───── RECORDS SUPPLIED ─────

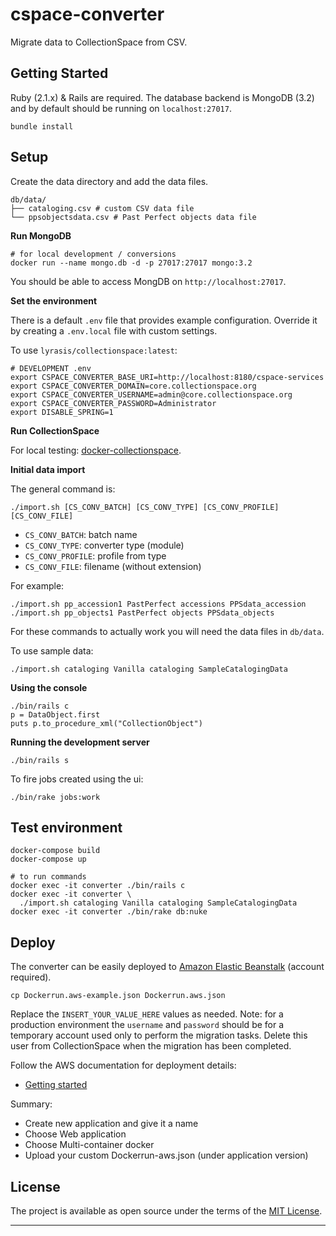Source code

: # cspace-converter

Migrate data to CollectionSpace from CSV.

## Getting Started

Ruby (2.1.x) & Rails are required. The database backend is MongoDB (3.2) and by
default should be running on `localhost:27017`.

```
bundle install
```

## Setup

Create the data directory and add the data files.

```
db/data/
├── cataloging.csv # custom CSV data file
└── ppsobjectsdata.csv # Past Perfect objects data file
```

**Run MongoDB**

```
# for local development / conversions
docker run --name mongo.db -d -p 27017:27017 mongo:3.2
```

You should be able to access MongDB on `http://localhost:27017`.

**Set the environment**

There is a default `.env` file that provides example configuration. Override it
by creating a `.env.local` file with custom settings.

To use `lyrasis/collectionspace:latest`:

```
# DEVELOPMENT .env
export CSPACE_CONVERTER_BASE_URI=http://localhost:8180/cspace-services
export CSPACE_CONVERTER_DOMAIN=core.collectionspace.org
export CSPACE_CONVERTER_USERNAME=admin@core.collectionspace.org
export CSPACE_CONVERTER_PASSWORD=Administrator
export DISABLE_SPRING=1
```

**Run CollectionSpace**

For local testing: [docker-collectionspace](https://github.com/lyrasis/docker-collectionspace).

**Initial data import**

The general command is:

```
./import.sh [CS_CONV_BATCH] [CS_CONV_TYPE] [CS_CONV_PROFILE] [CS_CONV_FILE]
```

- `CS_CONV_BATCH`: batch name
- `CS_CONV_TYPE`: converter type (module)
- `CS_CONV_PROFILE`: profile from type
- `CS_CONV_FILE`: filename (without extension)

For example:

```
./import.sh pp_accession1 PastPerfect accessions PPSdata_accession
./import.sh pp_objects1 PastPerfect objects PPSdata_objects
```

For these commands to actually work you will need the data files in `db/data`.

To use sample data:

```
./import.sh cataloging Vanilla cataloging SampleCatalogingData
```

**Using the console**

```
./bin/rails c
p = DataObject.first
puts p.to_procedure_xml("CollectionObject")
```

**Running the development server**

```
./bin/rails s
```

To fire jobs created using the ui:

```
./bin/rake jobs:work
```

## Test environment

```
docker-compose build
docker-compose up

# to run commands
docker exec -it converter ./bin/rails c
docker exec -it converter \
  ./import.sh cataloging Vanilla cataloging SampleCatalogingData
docker exec -it converter ./bin/rake db:nuke
```

## Deploy

The converter can be easily deployed to [Amazon Elastic Beanstalk](https://aws.amazon.com/documentation/elastic-beanstalk/)
(account required).

```
cp Dockerrun.aws-example.json Dockerrun.aws.json
```

Replace the `INSERT_YOUR_VALUE_HERE` values as needed. Note: for a production
environment the `username` and `password` should be for a temporary account used
only to perform the migration tasks. Delete this user from CollectionSpace when
the migration has been completed.

Follow the AWS documentation for deployment details:

- [Getting started](https://docs.aws.amazon.com/elasticbeanstalk/latest/dg/GettingStarted.html)

Summary:

- Create new application and give it a name
- Choose Web application
- Choose Multi-container docker
- Upload your custom Dockerrun-aws.json (under application version)

## License

The project is available as open source under the terms of the [MIT License](http://opensource.org/licenses/MIT).

---
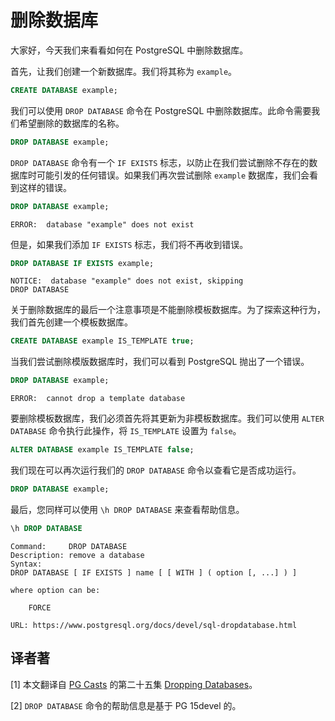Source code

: # 删除数据库

大家好，今天我们来看看如何在 PostgreSQL 中删除数据库。

首先，让我们创建一个新数据库。我们将其称为 `example`。

```sql
CREATE DATABASE example;
```

我们可以使用 `DROP DATABASE` 命令在 PostgreSQL 中删除数据库。此命令需要我们希望删除的数据库的名称。

```sql
DROP DATABASE example;
```

`DROP DATABASE` 命令有一个 `IF EXISTS` 标志，以防止在我们尝试删除不存在的数据库时可能引发的任何错误。如果我们再次尝试删除 `example` 数据库，我们会看到这样的错误。

```sql
DROP DATABASE example;
```
```
ERROR:  database "example" does not exist
```

但是，如果我们添加 `IF EXISTS` 标志，我们将不再收到错误。

```sql
DROP DATABASE IF EXISTS example;
```
```
NOTICE:  database "example" does not exist, skipping
DROP DATABASE
```

关于删除数据库的最后一个注意事项是不能删除模板数据库。为了探索这种行为，我们首先创建一个模板数据库。

```sql
CREATE DATABASE example IS_TEMPLATE true;
```

当我们尝试删除模版数据库时，我们可以看到 PostgreSQL 抛出了一个错误。

```sql
DROP DATABASE example;
```
```
ERROR:  cannot drop a template database
```

要删除模板数据库，我们必须首先将其更新为非模板数据库。我们可以使用 `ALTER DATABASE` 命令执行此操作，将 `IS_TEMPLATE` 设置为 `false`。

```sql
ALTER DATABASE example IS_TEMPLATE false;
```

我们现在可以再次运行我们的 `DROP DATABASE` 命令以查看它是否成功运行。

```sql
DROP DATABASE example;
```

最后，您同样可以使用 `\h DROP DATABASE` 来查看帮助信息。

```sql
\h DROP DATABASE
```
```
Command:     DROP DATABASE
Description: remove a database
Syntax:
DROP DATABASE [ IF EXISTS ] name [ [ WITH ] ( option [, ...] ) ]

where option can be:

    FORCE

URL: https://www.postgresql.org/docs/devel/sql-dropdatabase.html
```

## 译者著

[1] 本文翻译自 [PG Casts](https://www.pgcasts.com/) 的第二十五集 [Dropping Databases](https://www.pgcasts.com/episodes/dropping-databases)。

[2] `DROP DATABASE` 命令的帮助信息是基于 PG 15devel 的。
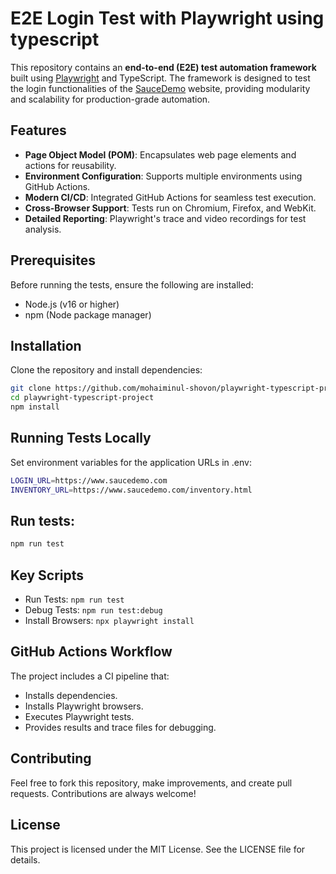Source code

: # E2E Login Test with Playwright using typescript

This repository contains an **end-to-end (E2E) test automation framework** built using [Playwright](https://playwright.dev/) and TypeScript. The framework is designed to test the login  functionalities of the [SauceDemo](https://www.saucedemo.com) website, providing modularity and scalability for production-grade automation.

## Features

- **Page Object Model (POM)**: Encapsulates web page elements and actions for reusability.
- **Environment Configuration**: Supports multiple environments using GitHub Actions.
- **Modern CI/CD**: Integrated GitHub Actions for seamless test execution.
- **Cross-Browser Support**: Tests run on Chromium, Firefox, and WebKit.
- **Detailed Reporting**: Playwright's trace and video recordings for test analysis.

## Prerequisites

Before running the tests, ensure the following are installed:

- Node.js (v16 or higher)
- npm (Node package manager)

## Installation

Clone the repository and install dependencies:

```bash
git clone https://github.com/mohaiminul-shovon/playwright-typescript-project.git
cd playwright-typescript-project
npm install
```
## Running Tests Locally
Set environment variables for the application URLs in .env:
```bash
LOGIN_URL=https://www.saucedemo.com
INVENTORY_URL=https://www.saucedemo.com/inventory.html
```
## Run tests:
```bash
npm run test
```
## Key Scripts
- Run Tests: `npm run test`
- Debug Tests: `npm run test:debug`
- Install Browsers: `npx playwright install`

## GitHub Actions Workflow
The project includes a CI pipeline that:
- Installs dependencies.
- Installs Playwright browsers.
- Executes Playwright tests.
- Provides results and trace files for debugging.

## Contributing
Feel free to fork this repository, make improvements, and create pull requests. Contributions are always welcome!

## License
This project is licensed under the MIT License. See the LICENSE file for details.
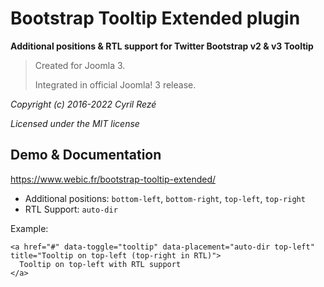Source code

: # Bootstrap Tooltip Extended plugin
**Additional positions & RTL support for Twitter Bootstrap v2 & v3 Tooltip**

> Created for Joomla 3.
> 
> Integrated in official Joomla! 3 release.

_Copyright (c) 2016-2022 Cyril Rezé_

_Licensed under the MIT license_

## Demo & Documentation
https://www.webic.fr/bootstrap-tooltip-extended/

- Additional positions: <code>bottom-left</code>, <code>bottom-right</code>, <code>top-left</code>, <code>top-right</code>
- RTL Support: <code>auto-dir</code>

Example:

```
<a href="#" data-toggle="tooltip" data-placement="auto-dir top-left" title="Tooltip on top-left (top-right in RTL)">
  Tooltip on top-left with RTL support
</a>
```
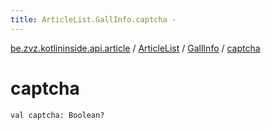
 ```yaml
---
title: ArticleList.GallInfo.captcha - 
---
```


[be.zvz.kotlininside.api.article](../../index.html) / [ArticleList](../index.html) / [GallInfo](index.html) / [captcha](./captcha.html)

# captcha

`val captcha: Boolean?`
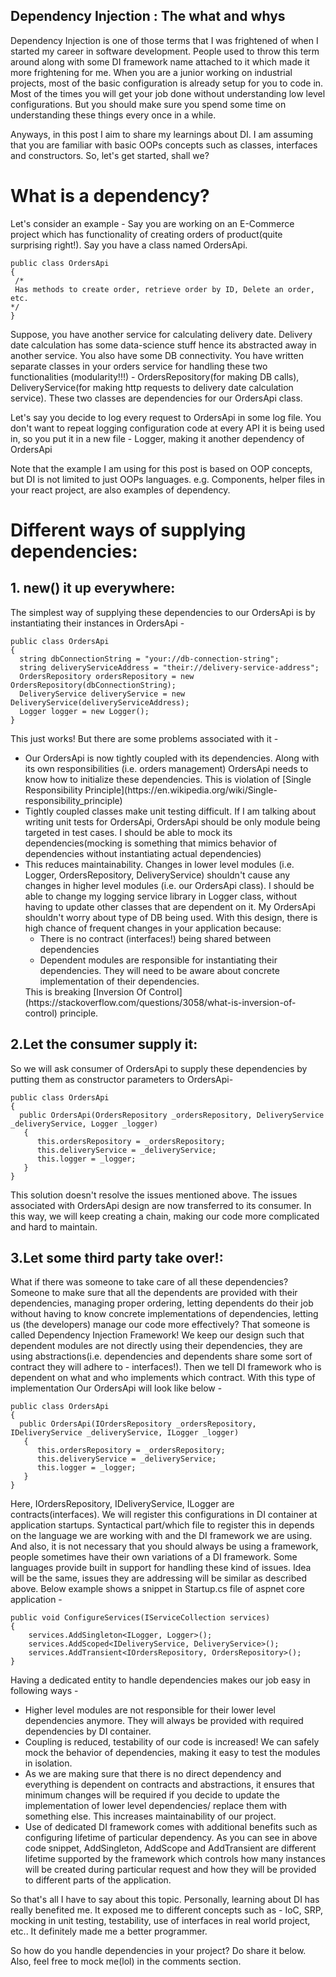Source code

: ## Dependency Injection : The what and whys

<p>Dependency Injection is one of those terms that I was frightened of when I started my career in software development. People used to throw this term around along with some DI framework name attached to it which made it more frightening for me. When you are a junior working on industrial projects, most of the basic configuration is already setup for you to code in. Most of the times you will get your job done without understanding low level configurations. But you should make sure you spend some time on understanding these things every once in a while.</p>
<p>Anyways, in this post I aim to share my learnings about DI. I am assuming that you are familiar with basic OOPs concepts such as classes, interfaces and constructors. So, let's get started, shall we?</p>

# What is a dependency?
<p>Let's consider an example - Say you are working on an E-Commerce project which has functionality of creating orders of product(quite surprising right!). Say you have a class named OrdersApi.</p>

```
public class OrdersApi
{
 /*
 Has methods to create order, retrieve order by ID, Delete an order, etc.
*/
}
``` 


<p>Suppose, you have another service for calculating delivery date. Delivery date calculation has some data-science stuff hence its abstracted away in another service. You also have some DB connectivity. You have written separate classes in your orders service for handling these two functionalities (modularity!!!) - OrdersRepository(for making DB calls), DeliveryService(for making http requests to delivery date calculation service). These two classes are dependencies for our OrdersApi class. </p> <p>Let's say you decide to log every request to OrdersApi in some log file. You don't want to repeat logging configuration code at every API it is being used in, so you put it in a new file - Logger, making it another dependency of OrdersApi</p>
<p>Note that the example I am using for this post is based on OOP concepts, but DI is not limited to just OOPs languages. e.g. Components, helper files in your react project, are also examples of dependency.</p>

# Different ways of supplying dependencies:
## 1. new() it up everywhere:
The simplest way of supplying these dependencies to our OrdersApi is by instantiating their instances in OrdersApi - 

```
public class OrdersApi
{
  string dbConnectionString = "your://db-connection-string";
  string deliveryServiceAddress = "their://delivery-service-address";
  OrdersRepository ordersRepository = new OrdersRepository(dbConnectionString);
  DeliveryService deliveryService = new DeliveryService(deliveryServiceAddress);
  Logger logger = new Logger();
}
```

This just works! But there are some problems associated with it - <ul>
<li>
Our OrdersApi is now tightly coupled with its dependencies. Along with its own responsibilities (i.e. orders management) OrdersApi needs to know how to initialize these dependencies. This is violation of [Single Responsibility Principle](https://en.wikipedia.org/wiki/Single-responsibility_principle)</li>
<li> Tightly coupled classes make unit testing difficult. If I am talking about writing unit tests for OrdersApi, OrdersApi should be only module being targeted in test cases. I should be able to mock its dependencies(mocking is something that mimics behavior of dependencies without instantiating actual dependencies)</li>
<li> This reduces maintainability. Changes in lower level modules (i.e. Logger, OrdersRepository, DeliveryService) shouldn't cause any changes in higher level modules (i.e. our OrdersApi class). I should be able to change my logging service library in Logger class, without having to update other classes that are dependent on it. My OrdersApi shouldn't worry about type of DB being used. With this design, there is high chance of frequent changes in your application because:<ul> <li> There is no contract (interfaces!) being shared between dependencies</li> <li>Dependent modules are responsible for instantiating their dependencies. They will need to be aware about concrete implementation of their dependencies.</li></ul>
This is breaking [Inversion Of Control](https://stackoverflow.com/questions/3058/what-is-inversion-of-control) principle.
</li>
</ul>

## 2.Let the consumer supply it:
So we will ask consumer of OrdersApi to supply these dependencies by putting them as constructor parameters to OrdersApi-
```
public class OrdersApi
{
  public OrdersApi(OrdersRepository _ordersRepository, DeliveryService _deliveryService, Logger _logger)
   {
      this.ordersRepository = _ordersRepository;
      this.deliveryService = _deliveryService;
      this.logger = _logger;
   }
}
```
This solution doesn't resolve the issues mentioned above. The issues associated with OrdersApi design are now transferred to its consumer. In this way, we will keep creating a chain, making our code more complicated and hard to maintain.

## 3.Let some third party take over!:
What if there was someone to take care of all these dependencies? Someone to make sure that all the dependents are provided with their dependencies, managing proper ordering, letting dependents do their job without having to know concrete implementations of dependencies, letting us (the developers) manage our code more effectively? That someone is called Dependency Injection Framework!
We keep our design such that dependent modules are not directly using their dependencies, they are using abstractions(i.e. dependencies and dependents share some sort of contract they will adhere to - interfaces!). Then we tell DI framework who is dependent on what and who implements which contract. With this type of implementation Our OrdersApi will look like below - 
```
public class OrdersApi
{
  public OrdersApi(IOrdersRepository _ordersRepository, IDeliveryService _deliveryService, ILogger _logger)
   {
      this.ordersRepository = _ordersRepository;
      this.deliveryService = _deliveryService;
      this.logger = _logger;
   }
}
```
Here, IOrdersRepository, IDeliveryService, ILogger are contracts(interfaces). We will register this configurations in DI container at application startups. Syntactical part/which file to register this in depends on the language we are working with and the DI framework we are using. And also, it is not necessary that you should always be using a framework, people sometimes have their own variations of a DI framework. Some languages provide built in support for handling these kind of issues. Idea will be the same, issues they are addressing will be similar as described above.
Below example shows a snippet in Startup.cs file of aspnet core application - 

```
public void ConfigureServices(IServiceCollection services)
{
    services.AddSingleton<ILogger, Logger>();
    services.AddScoped<IDeliveryService, DeliveryService>();
    services.AddTransient<IOrdersRepository, OrdersRepository>();
}
```

Having a dedicated entity to handle dependencies makes our job easy in following ways - <ul>
<li>Higher level modules are not responsible for their lower level dependencies anymore. They will always be provided with required dependencies by DI container.</li>
<li>Coupling is reduced, testability of our code is increased! We can safely mock the behavior of dependencies, making it easy to test the modules in isolation.</li>
<li>As we are making sure that there is no direct dependency and everything is dependent on contracts and abstractions, it ensures that minimum changes will be required if you decide to update the implementation of lower level dependencies/ replace them with something else. This increases maintainability of our project.</li>
<li>Use of dedicated DI framework comes with additional benefits such as configuring lifetime of particular dependency. As you can see in above code snippet, AddSingleton, AddScope and AddTransient are different lifetime supported by the framework which controls how many instances will be created during particular request and how they will be provided to different parts of the application.
</ul>
<p>So that's all I have to say about this topic. Personally, learning about DI has really benefited me. It exposed me to different concepts such as - IoC, SRP, mocking in unit testing, testability, use of interfaces in real world project, etc.. It definitely made me a better programmer.</p>
<p>So how do you handle dependencies in your project? Do share it below. Also, feel free to mock me(lol) in the comments section.</p>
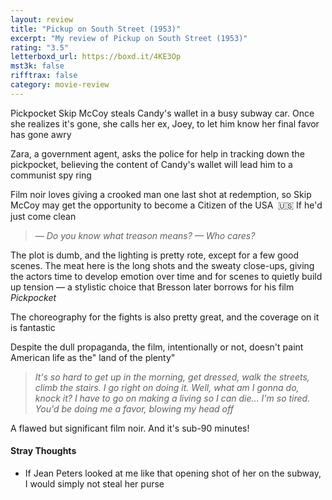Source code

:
```yaml
---
layout: review
title: "Pickup on South Street (1953)"
excerpt: "My review of Pickup on South Street (1953)"
rating: "3.5"
letterboxd_url: https://boxd.it/4KE3Op
mst3k: false
rifftrax: false
category: movie-review
---
```


Pickpocket Skip McCoy steals Candy's wallet in a busy subway car. Once she realizes it's gone, she calls her ex, Joey, to let him know her final favor has gone awry

Zara, a government agent, asks the police for help in tracking down the pickpocket, believing the content of Candy's wallet will lead him to a communist spy ring

Film noir loves giving a crooked man one last shot at redemption, so Skip McCoy may get the opportunity to become a Citizen of the USA  🇺🇸 If he'd just come clean

<blockquote><i>— Do you know what treason means?
</i><i>— Who cares?</i></blockquote>The plot is dumb, and the lighting is pretty rote, except for a few good scenes. The meat here is the long shots and the sweaty close-ups, giving the actors time to develop emotion over time and for scenes to quietly build up tension — a stylistic choice that Bresson later borrows for his film <i>Pickpocket</i>

The choreography for the fights is also pretty great, and the coverage on it is fantastic

Despite the dull propaganda, the film, intentionally or not, doesn't paint American life as the" land of the plenty"

<blockquote><i>It's so hard to get up in the morning, get dressed, walk the streets, climb the stairs. I go right on doing it. Well, what am I gonna do, knock it? I have to go on making a living so I can die... I'm so tired. You'd be doing me a favor, blowing my head off</i></blockquote>A flawed but significant film noir. And it's sub-90 minutes!

#### Stray Thoughts

- If Jean Peters looked at me like that opening shot of her on the subway, I would simply not steal her purse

─────

**WORK REQUEST:** Provide only the number of lines in the listing above that contain "blockquote".

**ANSWER TO THIS EXERCISE:** 3